I scanned quickly through the book and found the line that stuck with me through the years since I’d read it last, “Once his brain has playfully engendered the mysterious stranger, that stranger exists, really exists. He will not vanish from the Petersburg prospects as long as the senator with such thoughts exists, because thought exists too.” Reading this line gave me a great comfort—of course the creature I imagined is real, because it exists in my thoughts, my thoughts that are continuous and berating.
It gave me great pleasure to see the source of my fears in writing (and from a 20th Century Russian, no less!) but it seemed only half of my problem was solved. A cursory glance on the previous page of the book showed me both halves of my problem stated elegantly: “This shadow arose by chance in the consciousness of Senator Ableukhov and acquired its ephemeral being there. But the consciousness of Apollon Apollonovich is a shadowy consciousness because he too is the possessor of an ephemeral being and the fruit of the author’s fantasy: unnecessary, idle cerebral play.” First, let me explain the critical idea of cerebral play, and then I will elucidate the rest of the quote.
Cerebral play. In the introduction to their translation of the novel, Robert A. Maguire and John E. Malmstad define cerebral play as, “that sudden, unexpected explosion of mental forces which bursts out into the world and creates new realities entirely beyond the understanding and control of the individual.” Is this not exactly the definition of my creature? Remember how it happened: I was washing my dinner plate when, from nowhere, my mind created this being that began to haunt me. In an attempt to control that initial burst of cerebral play, I created a more detailed scenario, but in reality, that “creation” was just more cerebral play sending my mind down an ever-expanding tunnel of despair.
This brings me to the rest of the quote, specifically the idea of the “ephemeral being” and the impact that has. A creation has power, particularly a creation that is the result of cerebral play. I have no real say over when and where the creature appears to me, clutching onto my brain and spreading fear throughout my being. But imagine another character. This character is a blank slate, but once he is created, once he becomes a thought, he becomes an ephemeral being. What, then, stops this character, this ephemeral being from having his own thoughts? Nothing. With the guidance of the author, the ephemeral being can think of his own creature. Since the thoughts of that ephemeral being “exist,” he is then stricken by his own cerebral play. What this really amounts to is the author attempting to control his own cerebral play by forcing it onto characters who can certainly be controlled.
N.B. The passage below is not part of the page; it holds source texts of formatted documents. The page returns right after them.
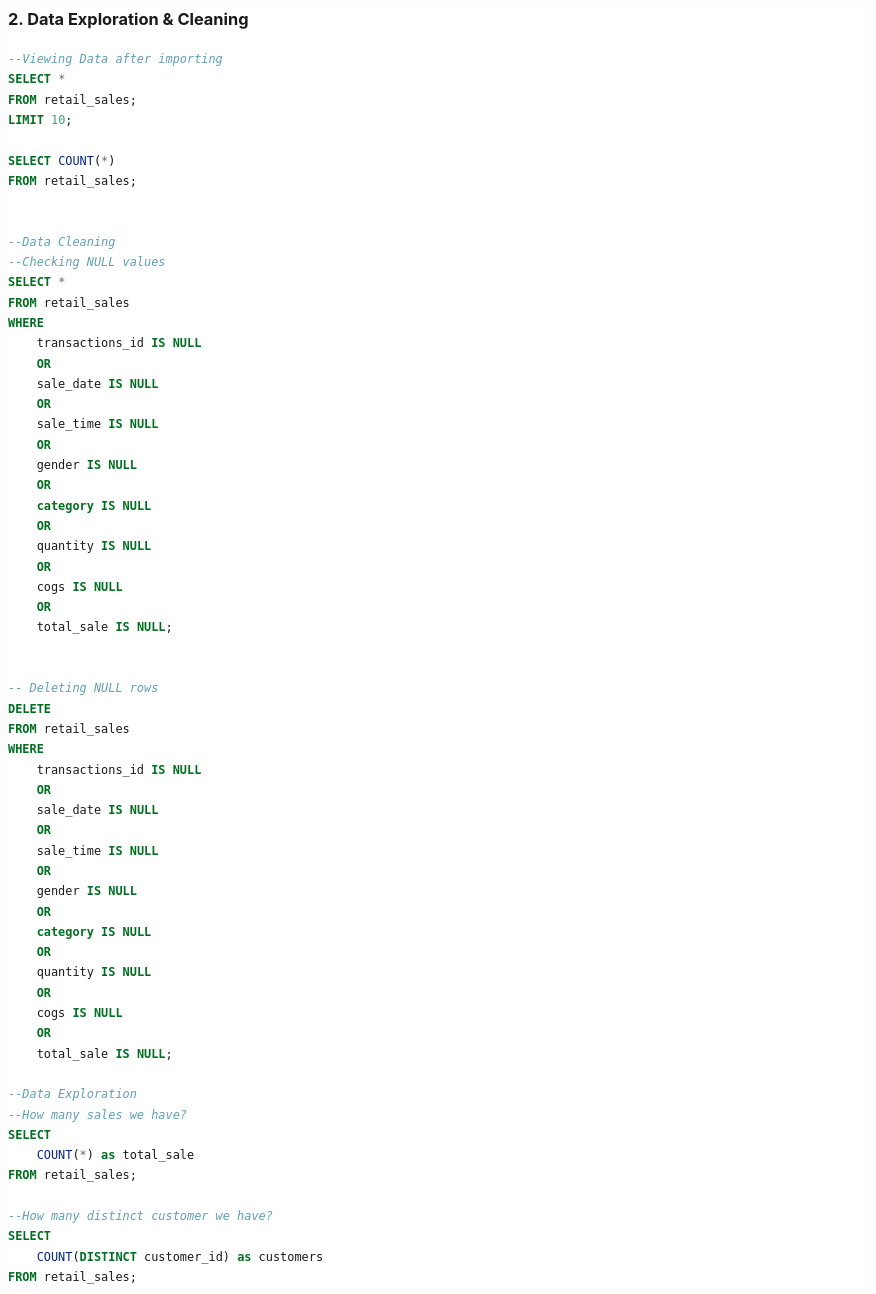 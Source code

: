 ### 2. Data Exploration & Cleaning
```sql
--Viewing Data after importing
SELECT * 
FROM retail_sales;
LIMIT 10;

SELECT COUNT(*) 
FROM retail_sales;


--Data Cleaning
--Checking NULL values
SELECT * 
FROM retail_sales
WHERE 
	transactions_id IS NULL 
	OR
	sale_date IS NULL
	OR 
	sale_time IS NULL
	OR
	gender IS NULL
	OR
	category IS NULL
	OR
	quantity IS NULL
	OR
	cogs IS NULL
	OR
	total_sale IS NULL;


-- Deleting NULL rows
DELETE 
FROM retail_sales 
WHERE 
	transactions_id IS NULL 
	OR
	sale_date IS NULL
	OR 
	sale_time IS NULL
	OR
	gender IS NULL
	OR
	category IS NULL
	OR
	quantity IS NULL
	OR
	cogs IS NULL
	OR
	total_sale IS NULL;

--Data Exploration 
--How many sales we have?
SELECT 
	COUNT(*) as total_sale 
FROM retail_sales;

--How many distinct customer we have?
SELECT 
	COUNT(DISTINCT customer_id) as customers 
FROM retail_sales;
```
That is, until the character experiences cerebral play themselves. The cerebral play of the author is amplified by that of his ephemeral beings, leading to (in this instance) fear of an even greater magnitude. With that in mind, I feel it is appropriate to share the “scenario” I created the first night while I lay paralyzed in my bed.
There was a young man, a writer, washing some dishes before bed. He discovered a writing contest while searching online through calls for submissions. This particular contest had a “horror story” theme. Although he didn’t have much experience with the horror genre, the writer was interested in exploring new possibilities. His first idea came from a story he’d heard earlier in the week of a mysterious creature. This creature was sort of a local legend: it was very pale, almost white, with a tall, thin head and long thin fingers. It crept into people’s bedrooms late at night, silently bobbing through the darkness. Although the tradition of legends such as these would dictate the grisly murder of someone or another, this creature had a different modus operandi. The victims of this pale creature awoke to a long thin head bobbing up and down; it’s long white fingers stroking their feet. It was hard to say whether the victims were awakened by the touch of the fingers or the whispery “Ahhh” noise the creature made while it stroked their feet.
Of course, the only part of that story actually told to the writer, were the physical characteristics of the creature. All the other details were embellishments made by the writer while he finished cleaning his dinner dishes. To his great surprise, the story struck a certain cord in him, leaving his normally even temperament very shaken. As he prepared for bed, his usual routine was held under the long fingered grip of the pale, whispering, creature.
Where he normally turned on a fan to block out any noise, he considered what danger that could provide. However, “white noise” tends to sound like a multitude of noises all at once. Clicks and gurgles and groans all hide in the constant drone of a fan. But if the fan is off, he thought, I’ll be able to hear every single creak in the night. The only thing worse than the occasional fright of a noise is the never-ending pressure of silence. The pressure only broken by a noise that means certain doom. The fan stays on.
Then there is the bedroom door. Normally, the writer leaves the bedroom door open in order to keep constant airflow into the bedroom. But that open door is also a yawning mouth into the absolute black-night of the house. What if he sees something bobbing in the dark? What if a thin shape moves silently from the kitchen to the doorway, becoming more and more clear as it cleaves the nighttime air? So the door is closed. But then, he thought, we are back to the pressure of silence, the pressure of the unknown that is either broken by something monstrous, or is never broken at all, creating even greater pressure. What if the door swings open in the night? The door stays open.